Some important fall prevention standards to keep in mind include:
- The use of a safety harness if 6’+ off ground
- Using an anchorage system with 5,000 lbs of support per worker
- Any equipment that has been stressed or prevented a fall be retired immediately
- Use of guardrail systems if applicable
- Having a competent worker serve as a safety monitor
- Training all workers on how to properly set up and to safely climb ladders
- Only professionally designed and constructed scaffolding be used
- Toeboards be used along roof edges to prevent tools or materials from rolling/falling off roof if dropped
- Proper non-slip footwear be worn by anyone on roof
- Only properly trained workers be allowed to control aerial lifts
In a recently interview, John Anderson, a Denver roofing contractor, mentioned that “not all contractors may use OSHA training but it is highly recommended that their safety standards are taken seriously. Even homeowners who may go onto their roof for cleaning or other reason understand when and how to use safety equipment.”
It is important that contractors use reliable, experienced workers on roofing projects, and that these workers are trained in fall prevention and safety. New crew members in training should be carefully monitored and not put into situations where a mistake could lead them or another worker into harm’s way.
Safety Equipment for Roof Workers
The choice of safety equipment is directly related to fall protection. Not only is there specialized equipment for roof worker safety, but contractors should also ensure that the regular equipment their crews are using are safe.
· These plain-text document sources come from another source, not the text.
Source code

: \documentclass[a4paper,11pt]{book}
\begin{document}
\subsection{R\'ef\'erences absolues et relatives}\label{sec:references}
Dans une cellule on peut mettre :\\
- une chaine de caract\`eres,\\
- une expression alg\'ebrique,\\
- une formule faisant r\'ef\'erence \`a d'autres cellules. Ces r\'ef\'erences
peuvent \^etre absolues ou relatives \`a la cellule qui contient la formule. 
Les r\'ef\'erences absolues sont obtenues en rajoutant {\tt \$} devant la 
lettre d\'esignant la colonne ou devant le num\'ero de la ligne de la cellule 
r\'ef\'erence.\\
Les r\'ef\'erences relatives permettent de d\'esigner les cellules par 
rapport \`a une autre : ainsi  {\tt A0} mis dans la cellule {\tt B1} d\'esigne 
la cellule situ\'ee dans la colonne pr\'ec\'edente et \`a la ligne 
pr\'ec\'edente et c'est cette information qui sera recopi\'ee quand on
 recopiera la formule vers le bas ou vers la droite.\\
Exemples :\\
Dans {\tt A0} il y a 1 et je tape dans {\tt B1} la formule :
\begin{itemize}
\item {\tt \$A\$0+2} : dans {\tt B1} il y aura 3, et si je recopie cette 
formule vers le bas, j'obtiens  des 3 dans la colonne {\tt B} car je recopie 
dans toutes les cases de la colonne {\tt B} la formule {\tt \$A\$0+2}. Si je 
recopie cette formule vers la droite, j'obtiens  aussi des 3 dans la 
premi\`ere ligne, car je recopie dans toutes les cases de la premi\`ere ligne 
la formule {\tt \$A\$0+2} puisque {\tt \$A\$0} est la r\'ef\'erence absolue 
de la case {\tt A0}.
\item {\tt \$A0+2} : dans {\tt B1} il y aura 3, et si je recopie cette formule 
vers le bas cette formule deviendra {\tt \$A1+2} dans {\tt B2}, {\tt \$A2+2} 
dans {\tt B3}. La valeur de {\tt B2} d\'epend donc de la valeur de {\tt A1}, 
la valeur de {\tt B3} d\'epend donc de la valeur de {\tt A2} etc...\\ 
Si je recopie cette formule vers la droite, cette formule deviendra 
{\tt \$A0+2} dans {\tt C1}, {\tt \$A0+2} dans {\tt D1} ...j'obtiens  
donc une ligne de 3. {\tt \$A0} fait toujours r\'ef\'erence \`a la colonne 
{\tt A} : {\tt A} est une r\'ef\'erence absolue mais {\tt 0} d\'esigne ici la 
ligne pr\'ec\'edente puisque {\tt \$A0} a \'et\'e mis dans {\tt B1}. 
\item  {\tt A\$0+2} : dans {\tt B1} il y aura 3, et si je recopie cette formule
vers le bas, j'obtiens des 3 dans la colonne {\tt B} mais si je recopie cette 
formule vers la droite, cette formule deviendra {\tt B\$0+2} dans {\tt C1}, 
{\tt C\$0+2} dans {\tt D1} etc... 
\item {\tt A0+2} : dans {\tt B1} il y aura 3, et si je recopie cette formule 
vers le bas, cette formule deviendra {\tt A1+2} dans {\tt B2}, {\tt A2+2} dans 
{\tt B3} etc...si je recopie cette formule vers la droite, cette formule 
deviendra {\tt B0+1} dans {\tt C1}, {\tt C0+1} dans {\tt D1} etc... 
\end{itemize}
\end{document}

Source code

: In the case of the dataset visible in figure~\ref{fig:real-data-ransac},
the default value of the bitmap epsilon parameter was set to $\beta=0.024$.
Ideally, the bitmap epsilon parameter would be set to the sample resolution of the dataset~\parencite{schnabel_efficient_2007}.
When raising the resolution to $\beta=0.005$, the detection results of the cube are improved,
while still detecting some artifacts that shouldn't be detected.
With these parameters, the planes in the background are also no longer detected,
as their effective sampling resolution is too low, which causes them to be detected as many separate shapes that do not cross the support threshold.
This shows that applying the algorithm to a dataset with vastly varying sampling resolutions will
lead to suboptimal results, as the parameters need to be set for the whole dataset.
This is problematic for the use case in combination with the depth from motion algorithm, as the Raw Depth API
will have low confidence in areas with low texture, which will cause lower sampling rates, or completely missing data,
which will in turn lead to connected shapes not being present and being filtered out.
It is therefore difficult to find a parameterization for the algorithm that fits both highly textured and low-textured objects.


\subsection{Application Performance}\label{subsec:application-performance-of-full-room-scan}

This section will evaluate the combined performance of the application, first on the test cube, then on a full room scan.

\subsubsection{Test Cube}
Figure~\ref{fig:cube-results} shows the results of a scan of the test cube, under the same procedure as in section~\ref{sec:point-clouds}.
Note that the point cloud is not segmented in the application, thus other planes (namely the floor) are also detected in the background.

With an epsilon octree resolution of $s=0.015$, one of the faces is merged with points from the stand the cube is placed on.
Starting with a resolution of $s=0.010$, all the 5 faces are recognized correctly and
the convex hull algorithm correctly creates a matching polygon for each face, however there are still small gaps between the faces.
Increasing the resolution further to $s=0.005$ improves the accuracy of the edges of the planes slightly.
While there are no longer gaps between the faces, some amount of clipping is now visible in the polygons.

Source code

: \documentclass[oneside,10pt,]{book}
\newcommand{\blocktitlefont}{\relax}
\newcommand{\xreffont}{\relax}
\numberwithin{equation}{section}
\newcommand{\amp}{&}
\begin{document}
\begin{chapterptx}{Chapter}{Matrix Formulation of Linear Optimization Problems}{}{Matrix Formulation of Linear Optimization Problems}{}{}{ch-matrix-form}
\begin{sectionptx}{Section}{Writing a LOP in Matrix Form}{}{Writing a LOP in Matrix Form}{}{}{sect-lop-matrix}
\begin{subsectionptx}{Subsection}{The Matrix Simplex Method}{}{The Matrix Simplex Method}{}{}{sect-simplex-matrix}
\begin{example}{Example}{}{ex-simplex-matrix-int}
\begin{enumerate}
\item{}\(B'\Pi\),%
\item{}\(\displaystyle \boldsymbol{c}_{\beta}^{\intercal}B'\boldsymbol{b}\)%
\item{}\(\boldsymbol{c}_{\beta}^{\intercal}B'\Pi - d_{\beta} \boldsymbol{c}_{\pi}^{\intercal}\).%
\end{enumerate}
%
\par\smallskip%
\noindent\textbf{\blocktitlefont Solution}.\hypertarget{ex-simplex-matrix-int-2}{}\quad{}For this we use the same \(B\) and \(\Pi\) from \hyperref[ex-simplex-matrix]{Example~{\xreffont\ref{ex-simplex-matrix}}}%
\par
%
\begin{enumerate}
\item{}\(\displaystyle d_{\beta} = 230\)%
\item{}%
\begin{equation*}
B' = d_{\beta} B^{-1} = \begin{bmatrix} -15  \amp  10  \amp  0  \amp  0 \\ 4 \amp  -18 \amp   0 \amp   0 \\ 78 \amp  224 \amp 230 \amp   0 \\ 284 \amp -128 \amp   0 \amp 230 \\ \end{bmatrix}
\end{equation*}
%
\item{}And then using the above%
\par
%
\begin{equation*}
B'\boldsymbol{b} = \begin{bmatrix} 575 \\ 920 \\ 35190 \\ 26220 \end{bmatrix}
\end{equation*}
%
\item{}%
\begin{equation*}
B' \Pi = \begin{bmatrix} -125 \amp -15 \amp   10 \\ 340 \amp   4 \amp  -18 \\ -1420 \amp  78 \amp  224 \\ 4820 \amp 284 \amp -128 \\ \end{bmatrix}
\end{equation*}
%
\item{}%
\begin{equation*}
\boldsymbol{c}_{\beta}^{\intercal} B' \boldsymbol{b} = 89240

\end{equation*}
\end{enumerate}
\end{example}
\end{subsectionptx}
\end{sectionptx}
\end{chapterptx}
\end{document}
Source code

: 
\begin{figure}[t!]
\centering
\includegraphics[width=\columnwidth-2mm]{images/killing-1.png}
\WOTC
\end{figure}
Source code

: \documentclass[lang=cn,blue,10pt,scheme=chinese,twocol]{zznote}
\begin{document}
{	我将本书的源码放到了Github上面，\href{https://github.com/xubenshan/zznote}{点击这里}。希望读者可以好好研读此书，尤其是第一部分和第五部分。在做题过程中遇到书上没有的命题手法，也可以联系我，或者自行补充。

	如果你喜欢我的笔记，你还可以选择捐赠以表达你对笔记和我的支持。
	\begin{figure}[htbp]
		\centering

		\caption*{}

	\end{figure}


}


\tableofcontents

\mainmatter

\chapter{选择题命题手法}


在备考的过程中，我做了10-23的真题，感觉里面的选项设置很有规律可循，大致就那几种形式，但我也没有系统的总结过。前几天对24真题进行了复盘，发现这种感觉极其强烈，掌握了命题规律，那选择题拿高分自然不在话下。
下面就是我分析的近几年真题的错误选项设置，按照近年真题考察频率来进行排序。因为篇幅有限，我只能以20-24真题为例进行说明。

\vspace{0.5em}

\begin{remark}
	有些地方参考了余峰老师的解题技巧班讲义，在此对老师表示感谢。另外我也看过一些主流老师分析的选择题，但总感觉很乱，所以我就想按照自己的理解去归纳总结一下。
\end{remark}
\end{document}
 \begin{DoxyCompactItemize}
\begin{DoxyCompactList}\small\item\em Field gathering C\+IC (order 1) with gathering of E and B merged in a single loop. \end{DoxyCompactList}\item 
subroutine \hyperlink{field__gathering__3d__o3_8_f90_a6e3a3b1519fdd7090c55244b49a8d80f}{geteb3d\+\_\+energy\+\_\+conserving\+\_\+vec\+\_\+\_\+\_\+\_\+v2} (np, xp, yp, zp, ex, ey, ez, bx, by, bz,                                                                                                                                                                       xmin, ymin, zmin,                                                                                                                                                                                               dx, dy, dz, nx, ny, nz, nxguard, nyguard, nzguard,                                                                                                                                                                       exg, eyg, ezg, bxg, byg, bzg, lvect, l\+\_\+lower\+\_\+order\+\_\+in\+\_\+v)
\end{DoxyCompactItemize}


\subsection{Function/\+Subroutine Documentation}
For example, falls while climbing on a ladder are common and reducing the chance of a fall can be reduced by using new, sturdy ladders as well as properly training workers.
For a roofing work there are two options for safety equipment – a personal arrest system and roof brackets. A personal fall arrest system is a safety harness setup designed to prevent falls and keep workers safe. As mentioned before these harness should be used on any structure where workers are 6′ or more off the ground. These personal arrest systems should only use certified harnesses which support the whole body. Cheap body belts should never be used as they are not safe and could cause severe injury if a worker does fall. Harness should be sized for each individual worker. Each worker should be trained how to put them on, adjust the size and attach to an anchorage system.
The second useful type of safety equipment specific to roof work are roof brackets. Roof brackets are durable metal brackets combined with metal or thick wood boards placed temporarily on the roof. These brackets are angled with the roof and help prevent falls in two ways – one, by giving workers a place to brace their feet ,and two, by giving a foothold or handhold if a fall happens.
Fall Protection for Flat Roofs
It happens all too often that contractors or their workers believe that working on a flat roof is safer, and therefore safety precautions are ignored. While the chances of falling from a flat roof is more rare than an angled one, the chance for injury is still there. Fall prevention is just as important, even if the workers aren’t actually roofing but perhaps are installing a rooftop deck instead.
Using a personal fall arrest system is usually a bit much for most flat roof work, especially on single-story buildings, but guardrails are recommended. Metal guardrails are easy to put up temporarily for construction, serving as both a visual and physical barrier to the roof’s edge. When roof workers are purely focused on the task at hand it can be easy to forget just how close the roof edge is. Even a simple red or orange tape around the perimeter of the roof can help prevent falls by reminding workers of how close the edge is.
Fall protection is an important part of roof worker safety, as well as the safety for those that are around the construction site. It is highly recommended that anyone that is working on a roof to be properly trained on roofing safety procedures and to use OSHA-recommended safety equipment, even if they are working on a residential property. Contractors should take the initiative to make sure their crews are up to date on safety techniques and homeowners should also ensure that any crew members working on their work are using safe practices.